Re: [PATCH 0/5] tree-walk object_id refactor

"brian m. carlson" <sandals@xxxxxxxxxxxxxxxxxxxx> · Fri, 11 Jan 2019 00:17:50 +0000

On Thu, Jan 10, 2019 at 01:40:31AM -0500, Jeff King wrote:
> On Thu, Jan 10, 2019 at 04:25:46AM +0000, brian m. carlson wrote:
> 
> > There are a small number of places in our codebase where we cast a
> > buffer of unsigned char to a struct object_id pointer. When we have
> > GIT_MAX_RAWSZ set to 32 (because we have SHA-256), one of these places
> > (the buffer for tree objects) can lead to us copying too much data when
> > using SHA-1 as the hash, since there are only 20 bytes to read.
> > 
> > This was not expected to be a problem before future code was introduced,
> > but due to a combination of series the issue became noticeable.
> > 
> > This series introduces a refactor to avoid referencing the struct
> > object_id directly from a buffer and instead storing an additional
> > struct object_id (and an int) in struct name_entry and referring to
> > that.
> 
> I think this is really the only safe and sane solution. We resisted it
> because of the cost of the extra copies (especially the
> update_tree_entry() one). But I don't know that anybody actually
> measured it. Do you have any performance numbers before/after this
> series?

Unfortunately, I don't. I'm not really sure in what situations we hit
this code path a lot, so I'm not sure what exactly we should performance
test. If you have suggestions, I can set up some perf tests.

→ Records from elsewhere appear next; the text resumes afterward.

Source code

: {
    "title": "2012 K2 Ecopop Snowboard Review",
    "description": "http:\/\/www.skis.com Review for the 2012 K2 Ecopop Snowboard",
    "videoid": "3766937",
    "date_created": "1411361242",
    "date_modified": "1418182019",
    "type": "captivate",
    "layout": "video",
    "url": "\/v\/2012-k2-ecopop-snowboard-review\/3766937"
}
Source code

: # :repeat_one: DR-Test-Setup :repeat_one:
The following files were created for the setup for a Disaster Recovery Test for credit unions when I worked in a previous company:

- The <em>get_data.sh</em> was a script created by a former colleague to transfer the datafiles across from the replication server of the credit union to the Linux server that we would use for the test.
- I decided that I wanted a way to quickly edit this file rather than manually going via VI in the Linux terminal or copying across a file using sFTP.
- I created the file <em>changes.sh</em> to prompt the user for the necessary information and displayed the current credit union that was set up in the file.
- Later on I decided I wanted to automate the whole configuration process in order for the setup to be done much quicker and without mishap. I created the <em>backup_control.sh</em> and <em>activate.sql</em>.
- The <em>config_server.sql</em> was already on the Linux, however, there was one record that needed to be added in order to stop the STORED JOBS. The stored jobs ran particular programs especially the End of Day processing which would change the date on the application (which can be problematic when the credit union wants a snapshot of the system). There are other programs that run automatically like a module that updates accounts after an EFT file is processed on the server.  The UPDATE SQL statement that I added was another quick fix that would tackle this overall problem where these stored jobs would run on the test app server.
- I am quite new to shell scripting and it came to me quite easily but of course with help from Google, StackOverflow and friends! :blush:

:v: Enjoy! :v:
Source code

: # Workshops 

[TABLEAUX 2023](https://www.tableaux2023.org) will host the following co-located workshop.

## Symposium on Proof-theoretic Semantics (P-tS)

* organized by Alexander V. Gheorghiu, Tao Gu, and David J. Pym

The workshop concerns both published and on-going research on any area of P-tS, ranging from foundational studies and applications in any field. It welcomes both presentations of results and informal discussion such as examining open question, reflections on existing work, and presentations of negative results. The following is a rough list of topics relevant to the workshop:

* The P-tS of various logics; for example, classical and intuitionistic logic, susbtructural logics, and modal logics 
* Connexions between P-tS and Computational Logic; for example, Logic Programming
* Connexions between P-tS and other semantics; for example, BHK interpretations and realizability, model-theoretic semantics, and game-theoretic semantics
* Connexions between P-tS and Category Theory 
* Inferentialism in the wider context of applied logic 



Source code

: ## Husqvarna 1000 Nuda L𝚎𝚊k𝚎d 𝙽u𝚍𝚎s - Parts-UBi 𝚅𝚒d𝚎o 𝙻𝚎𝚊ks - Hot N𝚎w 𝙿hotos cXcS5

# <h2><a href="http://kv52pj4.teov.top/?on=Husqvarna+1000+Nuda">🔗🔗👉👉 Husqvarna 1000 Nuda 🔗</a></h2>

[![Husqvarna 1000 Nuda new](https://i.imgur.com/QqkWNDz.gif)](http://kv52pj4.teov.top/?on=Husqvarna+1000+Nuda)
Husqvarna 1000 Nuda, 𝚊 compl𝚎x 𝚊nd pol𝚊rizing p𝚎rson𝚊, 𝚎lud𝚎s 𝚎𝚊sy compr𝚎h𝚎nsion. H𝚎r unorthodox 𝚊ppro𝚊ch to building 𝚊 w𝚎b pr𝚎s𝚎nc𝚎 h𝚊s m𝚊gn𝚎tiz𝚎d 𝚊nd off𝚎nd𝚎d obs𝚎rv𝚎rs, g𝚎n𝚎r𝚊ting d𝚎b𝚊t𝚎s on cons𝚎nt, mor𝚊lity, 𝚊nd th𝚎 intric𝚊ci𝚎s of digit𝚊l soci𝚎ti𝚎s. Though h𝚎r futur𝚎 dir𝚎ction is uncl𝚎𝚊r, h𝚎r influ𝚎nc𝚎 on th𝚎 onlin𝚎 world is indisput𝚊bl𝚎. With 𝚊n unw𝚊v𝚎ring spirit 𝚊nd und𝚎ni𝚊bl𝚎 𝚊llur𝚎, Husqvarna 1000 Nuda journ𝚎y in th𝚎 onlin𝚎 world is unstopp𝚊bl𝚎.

I will say that I resisted writing this series for a long time, since I
knew it was going to be a difficult slog to get everything working (and
it was). If there had been a way to avoid it, I would have done it.
However, writing this series led to about ten tests in my SHA-256 work
suddenly passing where they hadn't before.
-- 
brian m. carlson: Houston, Texas, US
OpenPGP: https://keybase.io/bk2204
Attachment:
signature.asc

Description: PGP signature